Republican Senate candidate Todd Akin's vile remarks about "legitimate rape" and women's natural resistance to pregnancy from forcible intercourse disturbingly parallel the views of many in law enforcement and recall the sorry history of the crime of rape in American jurisprudence.
The notion of "legitimate rape" -- or "real rape," as police often refer to it -- is often bandied about by police officers and even some prosecutors to distinguish four loosely defined classifications of rape accusations. In descending order of "legitimacy," the belief goes, they are: "real" rapes in which depraved perpetrators spring from bushes or climb through bedroom windows to victimize our wives and sisters; "date rape" in which the alleged victim assumed the risk by consenting to the date; "deserved" rape, as in "she-got-what-was-coming-to-her," for dressing "provocatively," visiting a seedy bar, traversing a dangerous street, or being flirtatious; and utterly false accusations of rape conjured up to explain to boyfriends or husbands discovered acts of infidelity, or to punish partners when love turns to loathing.
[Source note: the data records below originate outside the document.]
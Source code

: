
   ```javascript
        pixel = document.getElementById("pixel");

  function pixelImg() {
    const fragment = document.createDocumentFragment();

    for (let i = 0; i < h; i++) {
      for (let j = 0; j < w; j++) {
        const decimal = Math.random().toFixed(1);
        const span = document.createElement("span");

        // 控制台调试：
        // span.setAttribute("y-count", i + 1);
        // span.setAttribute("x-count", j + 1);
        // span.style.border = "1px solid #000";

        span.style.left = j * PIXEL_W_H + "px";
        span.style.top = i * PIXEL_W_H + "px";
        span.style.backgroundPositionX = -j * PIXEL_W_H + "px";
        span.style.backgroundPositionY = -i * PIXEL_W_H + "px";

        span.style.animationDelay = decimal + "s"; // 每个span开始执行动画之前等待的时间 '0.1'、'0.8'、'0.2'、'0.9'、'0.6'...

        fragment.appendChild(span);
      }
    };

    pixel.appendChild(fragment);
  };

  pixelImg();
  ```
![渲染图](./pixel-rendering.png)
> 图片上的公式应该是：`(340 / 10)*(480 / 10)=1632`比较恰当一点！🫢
Although police departments have improved markedly in the handling of rape accusations over the last three decades, the tendency to blame the victims or turn a blind eye to violence against women persists within these bastions of machismo and, as Akin's remarks and his remaining support attest, within our society.
While the bizarre myth of a biological defense against pregnancy from rape has not entered the discussion of the crime of rape, similarly outrageous claims have masqueraded as medical fact in the evolution of the elements of the offense in American jurisprudence. Marching in lockstep with the proponents of Freud who posited a tendency of women to fantasize rape, predominantly male legislatures have adopted the requirement that a rape victim's testimony be independently corroborated by other evidence. That requirement, nearly nonexistent outside of a crime usually committed by men against women, ensures that a man cannot be convicted of a crime as serious as rape solely on the testimony of a female victim. A corroboration requirement for any other heinous offense, be it kidnapping or arson or armed robbery, would be an unthinkable affront to the victims.
Akin's sponsorship, along with Vice-Presidential candidate Paul Ryan, of a bill to limit the definition of rape-intrinsically a crime of force and violence-to instances of "forcible rape" is reminiscent of another unfortunate chapter in the evolution of the offense. The requirement that the victim of a rape, despite the attendant dangers, must have "resisted to the utmost" discounted the credibility of women. If the victim didn't fight back, the act wasn't sufficiently forcible in the eyes of the law. The "prompt-outcry" requirement, -- the rule that the victim of rape must report the crime within a relatively brief period of time, -- was yet another indignity aimed at women.
As with the medieval belief that divine intervention would assure justice in trial by battle and ordeal, Akin and his ilk proclaim a natural defense against pregnancy from rape that assures that an absolute ban on abortion is just.
Akin, however, is not the real problem, so his seemingly inevitable exit from the national scene is not the solution. Indeed, his "misspoken" remarks, as he now calls them, are yet another sore reminder of the distance we have yet to travel -- inside and outside of the law and law enforcement -- in confronting insensitivity to violence against women.